Without changing a thing, reproduce the entire listing and leave out its pictures.
□ □ □ □ □
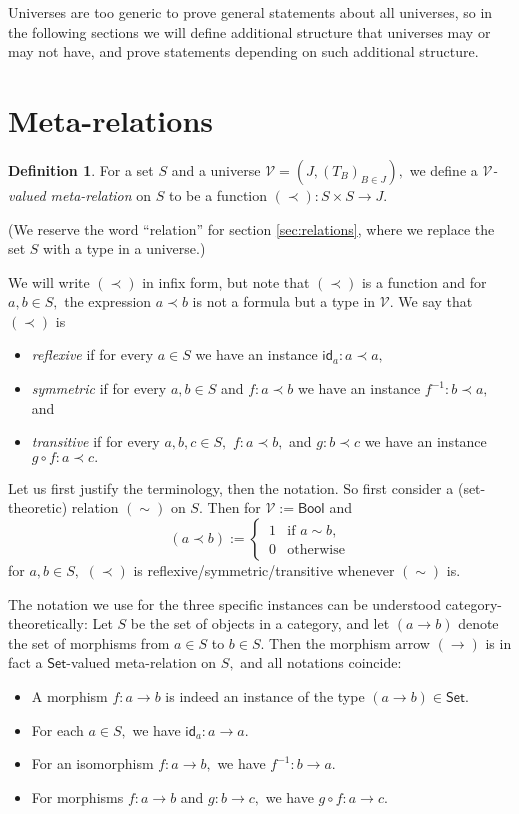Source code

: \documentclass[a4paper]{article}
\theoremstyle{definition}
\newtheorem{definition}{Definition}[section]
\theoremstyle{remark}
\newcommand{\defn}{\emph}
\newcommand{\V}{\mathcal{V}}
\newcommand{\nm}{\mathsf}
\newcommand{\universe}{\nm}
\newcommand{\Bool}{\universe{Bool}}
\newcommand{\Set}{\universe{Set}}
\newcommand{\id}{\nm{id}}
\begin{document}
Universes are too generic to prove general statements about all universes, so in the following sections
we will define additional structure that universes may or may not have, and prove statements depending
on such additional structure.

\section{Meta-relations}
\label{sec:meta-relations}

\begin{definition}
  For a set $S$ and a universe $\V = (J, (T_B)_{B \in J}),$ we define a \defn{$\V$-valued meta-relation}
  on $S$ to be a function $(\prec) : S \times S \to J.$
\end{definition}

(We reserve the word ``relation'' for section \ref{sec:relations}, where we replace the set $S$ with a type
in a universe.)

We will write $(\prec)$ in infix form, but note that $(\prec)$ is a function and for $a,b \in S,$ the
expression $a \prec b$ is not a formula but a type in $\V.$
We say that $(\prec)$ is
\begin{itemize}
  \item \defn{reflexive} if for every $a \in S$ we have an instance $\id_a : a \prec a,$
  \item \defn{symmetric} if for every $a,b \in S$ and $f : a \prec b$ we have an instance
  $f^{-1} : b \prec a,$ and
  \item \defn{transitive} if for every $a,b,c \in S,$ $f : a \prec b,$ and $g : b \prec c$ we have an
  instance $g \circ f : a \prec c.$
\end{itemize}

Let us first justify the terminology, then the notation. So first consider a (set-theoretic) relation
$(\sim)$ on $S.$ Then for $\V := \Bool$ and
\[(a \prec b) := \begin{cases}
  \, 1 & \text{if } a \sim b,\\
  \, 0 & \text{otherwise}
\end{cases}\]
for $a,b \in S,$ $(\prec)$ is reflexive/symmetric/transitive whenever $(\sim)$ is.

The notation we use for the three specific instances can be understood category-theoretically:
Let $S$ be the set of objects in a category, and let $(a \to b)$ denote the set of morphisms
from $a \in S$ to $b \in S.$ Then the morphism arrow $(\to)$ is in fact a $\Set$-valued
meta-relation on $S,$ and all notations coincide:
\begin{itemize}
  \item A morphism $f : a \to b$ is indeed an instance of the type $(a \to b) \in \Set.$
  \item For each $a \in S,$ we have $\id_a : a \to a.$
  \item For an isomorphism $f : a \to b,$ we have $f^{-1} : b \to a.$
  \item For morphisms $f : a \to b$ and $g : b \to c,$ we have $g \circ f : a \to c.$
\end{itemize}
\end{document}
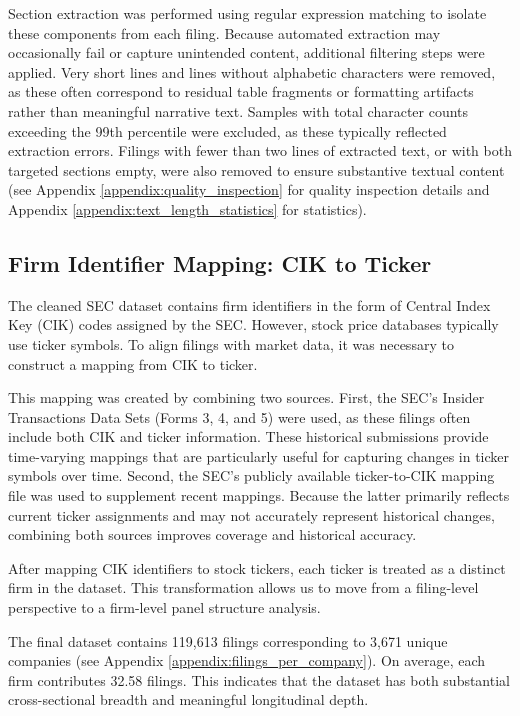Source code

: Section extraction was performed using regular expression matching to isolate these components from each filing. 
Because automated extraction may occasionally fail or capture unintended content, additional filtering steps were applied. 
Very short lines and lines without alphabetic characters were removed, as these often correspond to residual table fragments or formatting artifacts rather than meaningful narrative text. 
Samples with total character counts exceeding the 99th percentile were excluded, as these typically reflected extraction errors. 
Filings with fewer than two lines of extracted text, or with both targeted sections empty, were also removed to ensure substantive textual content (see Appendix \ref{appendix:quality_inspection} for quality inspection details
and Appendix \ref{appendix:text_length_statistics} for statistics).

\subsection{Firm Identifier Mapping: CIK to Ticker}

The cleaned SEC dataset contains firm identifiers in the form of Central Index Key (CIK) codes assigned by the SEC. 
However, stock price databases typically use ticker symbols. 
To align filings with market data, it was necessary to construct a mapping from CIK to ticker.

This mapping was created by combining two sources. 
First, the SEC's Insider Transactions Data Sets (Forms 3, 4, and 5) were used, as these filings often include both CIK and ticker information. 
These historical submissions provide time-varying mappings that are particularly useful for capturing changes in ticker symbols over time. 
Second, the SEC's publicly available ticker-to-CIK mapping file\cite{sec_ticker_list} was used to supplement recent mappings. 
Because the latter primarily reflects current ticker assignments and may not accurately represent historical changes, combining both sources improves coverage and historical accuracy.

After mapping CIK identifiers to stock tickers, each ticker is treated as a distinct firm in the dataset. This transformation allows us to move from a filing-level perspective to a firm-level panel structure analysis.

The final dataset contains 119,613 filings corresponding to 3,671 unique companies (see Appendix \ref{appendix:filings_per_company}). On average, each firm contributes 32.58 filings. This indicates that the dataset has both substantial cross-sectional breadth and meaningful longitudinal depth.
□ □ □ □ □
» Solution to the problem:
Source code

: \documentclass[a4paper]{article}
\theoremstyle{definition}
\newtheorem{definition}{Definition}[section]
\theoremstyle{remark}
\newcommand{\defn}{\emph}
\newcommand{\V}{\mathcal{V}}
\newcommand{\nm}{\mathsf}
\newcommand{\universe}{\nm}
\newcommand{\Bool}{\universe{Bool}}
\newcommand{\Set}{\universe{Set}}
\newcommand{\id}{\nm{id}}
\begin{document}
Universes are too generic to prove general statements about all universes, so in the following sections
we will define additional structure that universes may or may not have, and prove statements depending
on such additional structure.

\section{Meta-relations}
\label{sec:meta-relations}

\begin{definition}
  For a set $S$ and a universe $\V = (J, (T_B)_{B \in J}),$ we define a \defn{$\V$-valued meta-relation}
  on $S$ to be a function $(\prec) : S \times S \to J.$
\end{definition}

(We reserve the word ``relation'' for section \ref{sec:relations}, where we replace the set $S$ with a type
in a universe.)

We will write $(\prec)$ in infix form, but note that $(\prec)$ is a function and for $a,b \in S,$ the
expression $a \prec b$ is not a formula but a type in $\V.$
We say that $(\prec)$ is
\begin{itemize}
  \item \defn{reflexive} if for every $a \in S$ we have an instance $\id_a : a \prec a,$
  \item \defn{symmetric} if for every $a,b \in S$ and $f : a \prec b$ we have an instance
  $f^{-1} : b \prec a,$ and
  \item \defn{transitive} if for every $a,b,c \in S,$ $f : a \prec b,$ and $g : b \prec c$ we have an
  instance $g \circ f : a \prec c.$
\end{itemize}

Let us first justify the terminology, then the notation. So first consider a (set-theoretic) relation
$(\sim)$ on $S.$ Then for $\V := \Bool$ and
\[(a \prec b) := \begin{cases}
  \, 1 & \text{if } a \sim b,\\
  \, 0 & \text{otherwise}
\end{cases}\]
for $a,b \in S,$ $(\prec)$ is reflexive/symmetric/transitive whenever $(\sim)$ is.

The notation we use for the three specific instances can be understood category-theoretically:
Let $S$ be the set of objects in a category, and let $(a \to b)$ denote the set of morphisms
from $a \in S$ to $b \in S.$ Then the morphism arrow $(\to)$ is in fact a $\Set$-valued
meta-relation on $S,$ and all notations coincide:
\begin{itemize}
  \item A morphism $f : a \to b$ is indeed an instance of the type $(a \to b) \in \Set.$
  \item For each $a \in S,$ we have $\id_a : a \to a.$
  \item For an isomorphism $f : a \to b,$ we have $f^{-1} : b \to a.$
  \item For morphisms $f : a \to b$ and $g : b \to c,$ we have $g \circ f : a \to c.$
\end{itemize}
\end{document}
Source code

: Section extraction was performed using regular expression matching to isolate these components from each filing. 
Because automated extraction may occasionally fail or capture unintended content, additional filtering steps were applied. 
Very short lines and lines without alphabetic characters were removed, as these often correspond to residual table fragments or formatting artifacts rather than meaningful narrative text. 
Samples with total character counts exceeding the 99th percentile were excluded, as these typically reflected extraction errors. 
Filings with fewer than two lines of extracted text, or with both targeted sections empty, were also removed to ensure substantive textual content (see Appendix \ref{appendix:quality_inspection} for quality inspection details
and Appendix \ref{appendix:text_length_statistics} for statistics).

\subsection{Firm Identifier Mapping: CIK to Ticker}

The cleaned SEC dataset contains firm identifiers in the form of Central Index Key (CIK) codes assigned by the SEC. 
However, stock price databases typically use ticker symbols. 
To align filings with market data, it was necessary to construct a mapping from CIK to ticker.

This mapping was created by combining two sources. 
First, the SEC's Insider Transactions Data Sets (Forms 3, 4, and 5) were used, as these filings often include both CIK and ticker information. 
These historical submissions provide time-varying mappings that are particularly useful for capturing changes in ticker symbols over time. 
Second, the SEC's publicly available ticker-to-CIK mapping file\cite{sec_ticker_list} was used to supplement recent mappings. 
Because the latter primarily reflects current ticker assignments and may not accurately represent historical changes, combining both sources improves coverage and historical accuracy.

After mapping CIK identifiers to stock tickers, each ticker is treated as a distinct firm in the dataset. This transformation allows us to move from a filing-level perspective to a firm-level panel structure analysis.

The final dataset contains 119,613 filings corresponding to 3,671 unique companies (see Appendix \ref{appendix:filings_per_company}). On average, each firm contributes 32.58 filings. This indicates that the dataset has both substantial cross-sectional breadth and meaningful longitudinal depth.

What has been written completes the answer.